Investors are worried that Western governments are issuing more bonds than investors can buy. Whether the system that transacts in those bonds can bear the load could be a much more urgent issue.
Last week, the U.S. Treasury Department said it would issue longer-term debt. Ten-year and 30-year government bond yields, which had recently touched 16-year highs, have since fallen sharply.Bond investors across the globe have been particularly jumpy about increases in public-debt supply. The implied threat is that, amid higher inflation and interest rates, they are no longer willing to unflinchingly absorb it. Government debt in rich countries is set to hit 116% of gross domestic product in 2028 from 112% in 2022, the International Monetary Fund forecasts, as officials increase spending on industrial plans and green policies.
Yet the end-buyers of the debt are unlikely to disappear since government deficits automatically create the very savings that are then channeled into financial assets. The real issue is that the financial plumbing meant to make all this happen has become dangerously creaky.
The Federal Reserve’s primary dealers—the banks that buy the bonds in auctions and then make markets for them—are the linchpin of this system in the U.S. Before the 2008 financial crisis, they were net sellers of Treasurys, official data show, meaning they actually had to borrow bonds from investors. Ever since, the surge in debt issuance has forced them to buy more Treasurys than they can sell.

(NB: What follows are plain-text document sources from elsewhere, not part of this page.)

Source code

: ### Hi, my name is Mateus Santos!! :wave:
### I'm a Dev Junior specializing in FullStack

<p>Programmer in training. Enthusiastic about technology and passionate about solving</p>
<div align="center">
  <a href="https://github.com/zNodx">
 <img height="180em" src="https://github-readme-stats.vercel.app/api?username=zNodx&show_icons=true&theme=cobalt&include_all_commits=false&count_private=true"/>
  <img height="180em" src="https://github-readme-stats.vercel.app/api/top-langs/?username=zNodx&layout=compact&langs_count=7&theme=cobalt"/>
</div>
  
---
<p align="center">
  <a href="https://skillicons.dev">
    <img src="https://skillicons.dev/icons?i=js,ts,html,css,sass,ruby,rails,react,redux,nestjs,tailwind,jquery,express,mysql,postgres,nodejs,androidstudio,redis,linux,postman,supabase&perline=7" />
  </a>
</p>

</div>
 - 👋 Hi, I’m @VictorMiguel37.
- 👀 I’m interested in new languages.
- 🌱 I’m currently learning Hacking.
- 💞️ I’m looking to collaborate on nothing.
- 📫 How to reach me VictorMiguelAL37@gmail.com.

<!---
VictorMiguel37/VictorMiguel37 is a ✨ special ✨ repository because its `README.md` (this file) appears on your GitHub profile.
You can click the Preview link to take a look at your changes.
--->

As Wenxin Du, Benjamin Hébert and Wenhao Li document in a recently published paper, this has big implications. For Treasurys with 10 or more years of maturity, yields have gone from trading below those of interest-rate swaps to trading far above. Dealers hedge their exposure to bond prices with swaps and collect the difference between the two, so they need a wide spread in yields relative to swap rates to justify holding a big Treasury stockpile.
It therefore makes sense for the U.S. government to cut back on long-term issues. For 30-year Treasurys, borrowing costs are now 0.6 percentage point higher than swap rates.
The other problem is that postcrisis financial regulations prevent banks from limitlessly absorbing bonds. Central banks’ “quantitative easing” was picking up some of this slack, but no longer: The Federal Reserve and the Bank of England are actively selling bonds, and the European Central Bank might soon stop reinvesting the proceeds from its pandemic purchases.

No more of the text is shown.